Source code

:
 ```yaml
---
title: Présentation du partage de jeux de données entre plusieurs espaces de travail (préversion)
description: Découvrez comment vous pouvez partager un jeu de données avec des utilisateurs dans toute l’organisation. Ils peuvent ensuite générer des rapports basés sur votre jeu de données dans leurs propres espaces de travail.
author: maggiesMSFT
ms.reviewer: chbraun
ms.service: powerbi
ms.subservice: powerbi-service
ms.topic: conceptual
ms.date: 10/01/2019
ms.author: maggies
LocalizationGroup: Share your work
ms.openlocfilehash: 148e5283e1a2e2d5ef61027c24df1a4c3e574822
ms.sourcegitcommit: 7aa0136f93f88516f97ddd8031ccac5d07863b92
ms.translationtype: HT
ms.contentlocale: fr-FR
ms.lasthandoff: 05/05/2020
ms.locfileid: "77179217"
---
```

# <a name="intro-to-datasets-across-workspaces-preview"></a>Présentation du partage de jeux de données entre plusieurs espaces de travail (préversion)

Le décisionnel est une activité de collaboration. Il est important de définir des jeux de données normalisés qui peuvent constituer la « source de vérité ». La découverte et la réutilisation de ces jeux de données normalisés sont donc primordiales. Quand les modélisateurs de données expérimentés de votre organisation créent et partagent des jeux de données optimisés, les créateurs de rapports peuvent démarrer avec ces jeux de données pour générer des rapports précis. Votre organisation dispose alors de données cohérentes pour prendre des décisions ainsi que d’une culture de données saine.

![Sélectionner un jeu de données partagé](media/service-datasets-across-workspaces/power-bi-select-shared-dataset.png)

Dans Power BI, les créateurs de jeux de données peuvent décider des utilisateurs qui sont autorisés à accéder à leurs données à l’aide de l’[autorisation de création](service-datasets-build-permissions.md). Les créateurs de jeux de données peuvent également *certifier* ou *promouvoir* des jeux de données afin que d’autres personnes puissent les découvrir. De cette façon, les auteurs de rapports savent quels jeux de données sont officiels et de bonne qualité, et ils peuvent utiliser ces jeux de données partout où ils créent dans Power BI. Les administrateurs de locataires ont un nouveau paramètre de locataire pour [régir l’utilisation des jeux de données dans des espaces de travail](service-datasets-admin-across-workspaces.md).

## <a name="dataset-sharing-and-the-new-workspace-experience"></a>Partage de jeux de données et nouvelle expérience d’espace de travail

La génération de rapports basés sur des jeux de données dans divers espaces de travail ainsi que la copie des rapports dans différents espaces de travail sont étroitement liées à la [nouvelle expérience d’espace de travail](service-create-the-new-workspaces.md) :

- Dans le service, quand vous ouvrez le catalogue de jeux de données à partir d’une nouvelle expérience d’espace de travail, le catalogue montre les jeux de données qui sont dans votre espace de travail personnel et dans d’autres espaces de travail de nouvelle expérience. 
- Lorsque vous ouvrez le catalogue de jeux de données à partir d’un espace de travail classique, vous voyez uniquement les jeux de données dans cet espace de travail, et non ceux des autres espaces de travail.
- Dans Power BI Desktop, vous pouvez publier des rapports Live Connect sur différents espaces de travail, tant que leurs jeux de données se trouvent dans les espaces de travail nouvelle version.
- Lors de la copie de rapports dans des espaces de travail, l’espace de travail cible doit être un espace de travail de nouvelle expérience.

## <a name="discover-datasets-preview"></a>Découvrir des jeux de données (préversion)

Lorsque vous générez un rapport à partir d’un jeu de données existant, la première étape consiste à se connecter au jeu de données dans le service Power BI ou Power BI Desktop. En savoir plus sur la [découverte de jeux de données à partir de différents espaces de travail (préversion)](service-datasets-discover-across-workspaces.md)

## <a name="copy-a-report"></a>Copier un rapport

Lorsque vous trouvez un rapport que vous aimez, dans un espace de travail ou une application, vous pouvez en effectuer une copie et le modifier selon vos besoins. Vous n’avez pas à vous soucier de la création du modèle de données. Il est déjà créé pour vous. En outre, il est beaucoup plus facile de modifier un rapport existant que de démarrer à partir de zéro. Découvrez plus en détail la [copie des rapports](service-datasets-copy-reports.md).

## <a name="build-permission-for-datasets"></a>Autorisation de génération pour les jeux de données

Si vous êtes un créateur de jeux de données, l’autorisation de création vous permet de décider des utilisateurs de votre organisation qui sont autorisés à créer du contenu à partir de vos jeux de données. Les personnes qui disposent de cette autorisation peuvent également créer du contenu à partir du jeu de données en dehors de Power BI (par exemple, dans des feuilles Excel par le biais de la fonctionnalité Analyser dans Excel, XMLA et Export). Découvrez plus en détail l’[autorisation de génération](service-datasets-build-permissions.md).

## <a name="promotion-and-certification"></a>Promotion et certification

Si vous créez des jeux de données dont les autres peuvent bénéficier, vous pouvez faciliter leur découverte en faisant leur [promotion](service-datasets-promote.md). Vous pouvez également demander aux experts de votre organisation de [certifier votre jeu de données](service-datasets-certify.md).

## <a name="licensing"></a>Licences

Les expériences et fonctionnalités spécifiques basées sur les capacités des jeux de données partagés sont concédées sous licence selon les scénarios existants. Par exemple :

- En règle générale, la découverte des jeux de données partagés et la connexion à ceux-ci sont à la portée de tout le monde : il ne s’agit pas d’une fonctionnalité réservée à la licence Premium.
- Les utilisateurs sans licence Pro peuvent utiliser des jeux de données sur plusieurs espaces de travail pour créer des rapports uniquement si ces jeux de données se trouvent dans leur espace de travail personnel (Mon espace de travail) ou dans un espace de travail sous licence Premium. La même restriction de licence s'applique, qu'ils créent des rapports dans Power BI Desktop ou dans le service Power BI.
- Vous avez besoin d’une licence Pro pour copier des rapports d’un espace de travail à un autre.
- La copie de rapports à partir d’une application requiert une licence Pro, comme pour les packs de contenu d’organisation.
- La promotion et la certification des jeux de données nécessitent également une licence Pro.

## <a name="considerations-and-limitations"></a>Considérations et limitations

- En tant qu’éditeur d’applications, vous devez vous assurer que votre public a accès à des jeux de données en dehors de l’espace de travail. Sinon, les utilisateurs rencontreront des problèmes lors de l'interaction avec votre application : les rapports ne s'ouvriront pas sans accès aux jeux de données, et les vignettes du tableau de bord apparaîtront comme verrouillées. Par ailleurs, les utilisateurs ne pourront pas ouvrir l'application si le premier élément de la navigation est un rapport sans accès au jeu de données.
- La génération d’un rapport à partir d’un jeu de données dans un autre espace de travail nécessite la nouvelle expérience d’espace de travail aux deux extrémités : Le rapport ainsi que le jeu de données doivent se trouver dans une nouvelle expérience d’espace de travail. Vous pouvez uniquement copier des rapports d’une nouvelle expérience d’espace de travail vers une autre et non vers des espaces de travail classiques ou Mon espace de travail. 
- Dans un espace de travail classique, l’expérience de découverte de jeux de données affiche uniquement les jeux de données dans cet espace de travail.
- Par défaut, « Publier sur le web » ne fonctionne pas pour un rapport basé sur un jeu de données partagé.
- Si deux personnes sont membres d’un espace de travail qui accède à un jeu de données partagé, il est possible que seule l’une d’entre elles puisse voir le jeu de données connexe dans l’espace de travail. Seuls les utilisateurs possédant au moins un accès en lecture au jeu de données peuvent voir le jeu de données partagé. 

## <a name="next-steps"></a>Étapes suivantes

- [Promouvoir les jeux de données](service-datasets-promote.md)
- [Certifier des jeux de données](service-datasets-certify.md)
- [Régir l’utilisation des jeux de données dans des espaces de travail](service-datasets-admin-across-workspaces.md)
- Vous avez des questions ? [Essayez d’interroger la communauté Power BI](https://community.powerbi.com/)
··········
◆ **WORK TASK**: Read the listing. Copy each line that has the word "accès" in it.

◆ **ANSWER BELOW**:
- En tant qu’éditeur d’applications, vous devez vous assurer que votre public a accès à des jeux de données en dehors de l’espace de travail. Sinon, les utilisateurs rencontreront des problèmes lors de l'interaction avec votre application : les rapports ne s'ouvriront pas sans accès aux jeux de données, et les vignettes du tableau de bord apparaîtront comme verrouillées. Par ailleurs, les utilisateurs ne pourront pas ouvrir l'application si le premier élément de la navigation est un rapport sans accès au jeu de données.
- Si deux personnes sont membres d’un espace de travail qui accède à un jeu de données partagé, il est possible que seule l’une d’entre elles puisse voir le jeu de données connexe dans l’espace de travail. Seuls les utilisateurs possédant au moins un accès en lecture au jeu de données peuvent voir le jeu de données partagé. 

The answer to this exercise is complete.